# Technical Document: Constrained Decoding With Logits Mask
This document describes a technical diagram illustrating the process of using Regular Expressions and Finite State Machines (FSM) to constrain the output of a Large Language Model (LLM) during decoding.
## 1. Top Section: Pattern Definition
### Regular Expression (Left)
The diagram shows a JSON-like schema defined using regular expressions:
```json
"""{
"name": "[\w\d\s]+",
"age": [0-9]+,
"house": "(Gryffindor|Slytherin|Ravenclaw|Hufflepuff)",
}
"""
```
The line `"age": [0-9]+,` is highlighted in orange, indicating it is the focus of the subsequent FSM diagram.
### Finite State Machine (Right)
A state transition diagram represents the highlighted regular expression for the "age" field.
* **States:** 8 circular nodes labeled **0** through **7**.
* **Transitions:**
* **0 → 1:** labeled with `"` (double quote)

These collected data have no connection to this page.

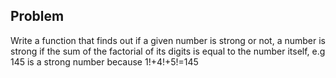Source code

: ## Problem

Write a function that finds out if a given number is strong or not, a number is strong if the sum of the factorial of its digits is equal to the number itself, e.g 145 is a strong number because 1!+4!+5!=145
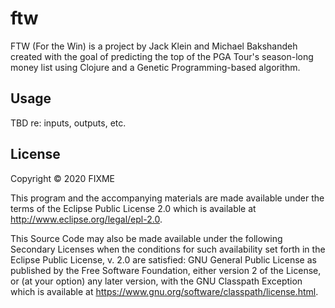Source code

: # ftw

FTW (For the Win) is a project by Jack Klein and Michael Bakshandeh created with the goal of predicting the top of the
PGA Tour's season-long money list using Clojure and a Genetic Programming-based algorithm. 

## Usage

TBD re: inputs, outputs, etc.

## License

Copyright © 2020 FIXME

This program and the accompanying materials are made available under the
terms of the Eclipse Public License 2.0 which is available at
http://www.eclipse.org/legal/epl-2.0.

This Source Code may also be made available under the following Secondary
Licenses when the conditions for such availability set forth in the Eclipse
Public License, v. 2.0 are satisfied: GNU General Public License as published by
the Free Software Foundation, either version 2 of the License, or (at your
option) any later version, with the GNU Classpath Exception which is available
at https://www.gnu.org/software/classpath/license.html.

* **1 → 2:** labeled with `a`
* **2 → 3:** labeled with `g`
* **3 → 4:** labeled with `e`
* **4 → 5:** labeled with `"` (double quote)
* **5 → 6:** labeled with `:` (colon)
* **6 → 6:** self-loop labeled with `[0-9]` (indicates one or more digits)
* **6 → 7:** labeled with `,` (comma)
---
## 2. Bottom Section: Constrained Decoding Flow
The bottom half illustrates the step-by-step "Decoding Status" as the model generates text, using the FSM to mask invalid tokens.
### Step 1: Initial Decoding Status
* **Current Text:**
```text
Please fill in the following information about Harry Potter.
{
"name": "Harry",
"
```
* **Action (Decode + FSM):** An orange arrow points to a validation list.
* **Token Validation:**
* `age` ✔ (Allowed: matches the next expected sequence in the schema)
* `Age` ✘ (Not allowed: case-sensitive mismatch)
* `hou` ✘ (Not allowed: "house" is not the next expected key)
### Step 2: Updated Decoding Status
* **Current Text:**
```text
Please fill in the following information about Harry Potter.
{
"name": "Harry",
"age":
```
* **Action (Decode + FSM):** An orange arrow points to a validation list for the value of the "age" field.
* **Token Validation:**
* `0` ✔ (Allowed: matches `[0-9]`)
* `1` ✔ (Allowed: matches `[0-9]`)
* `fif` ✘ (Not allowed: alphabetical characters are not permitted in the numeric age field)
### Legend
* **✔**: allowed next token
* **✘**: not allowed next token
---
## 3. Summary of Logic
The diagram demonstrates **Constrained Decoding With Logits Masking**. By converting a schema (Regular Expression) into a Finite State Machine, the system can determine exactly which tokens are valid at any given point in the generation. Tokens that do not match the FSM transitions are masked (assigned a probability of zero), ensuring the LLM output strictly adheres to the predefined JSON format.